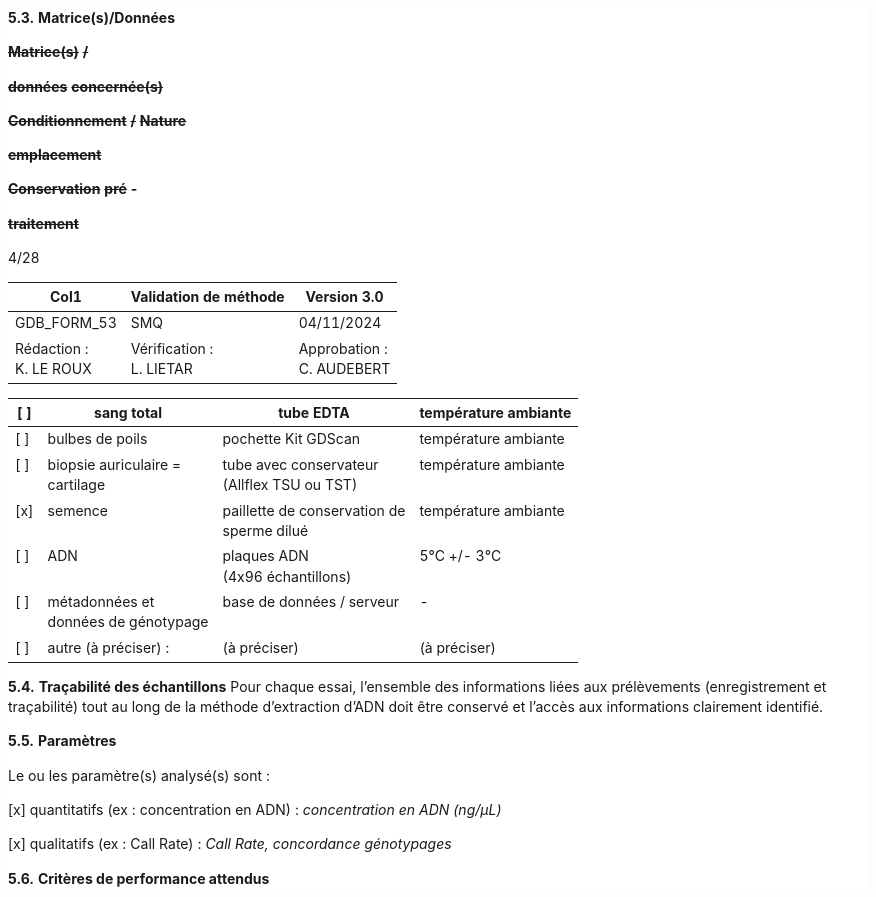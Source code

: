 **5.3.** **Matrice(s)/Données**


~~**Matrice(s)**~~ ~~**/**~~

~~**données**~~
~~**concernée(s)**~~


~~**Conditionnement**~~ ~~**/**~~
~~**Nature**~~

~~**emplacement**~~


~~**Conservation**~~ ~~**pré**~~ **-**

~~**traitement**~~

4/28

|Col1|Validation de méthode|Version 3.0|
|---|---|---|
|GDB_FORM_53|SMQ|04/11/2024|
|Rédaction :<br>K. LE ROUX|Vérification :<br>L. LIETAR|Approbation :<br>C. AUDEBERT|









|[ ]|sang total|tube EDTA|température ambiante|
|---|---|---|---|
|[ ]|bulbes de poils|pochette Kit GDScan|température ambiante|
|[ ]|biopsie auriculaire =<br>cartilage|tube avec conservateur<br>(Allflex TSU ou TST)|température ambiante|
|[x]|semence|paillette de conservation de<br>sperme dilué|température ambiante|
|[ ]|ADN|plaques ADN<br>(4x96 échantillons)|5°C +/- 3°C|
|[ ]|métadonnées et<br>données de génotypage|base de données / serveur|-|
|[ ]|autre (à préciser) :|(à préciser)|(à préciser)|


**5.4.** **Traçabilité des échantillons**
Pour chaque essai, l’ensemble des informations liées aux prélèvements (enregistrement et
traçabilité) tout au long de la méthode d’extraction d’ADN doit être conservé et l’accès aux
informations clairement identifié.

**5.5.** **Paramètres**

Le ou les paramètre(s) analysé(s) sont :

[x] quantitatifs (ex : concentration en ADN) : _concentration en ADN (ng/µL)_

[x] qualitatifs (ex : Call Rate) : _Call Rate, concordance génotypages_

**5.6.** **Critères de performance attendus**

Task to carry out: Set down, exactly and without anything extra, every line from the one that contains "[x] quantitatifs (ex" through the final line of the material.

Answer space:
[x] quantitatifs (ex : concentration en ADN) : _concentration en ADN (ng/µL)_

[x] qualitatifs (ex : Call Rate) : _Call Rate, concordance génotypages_

**5.6.** **Critères de performance attendus**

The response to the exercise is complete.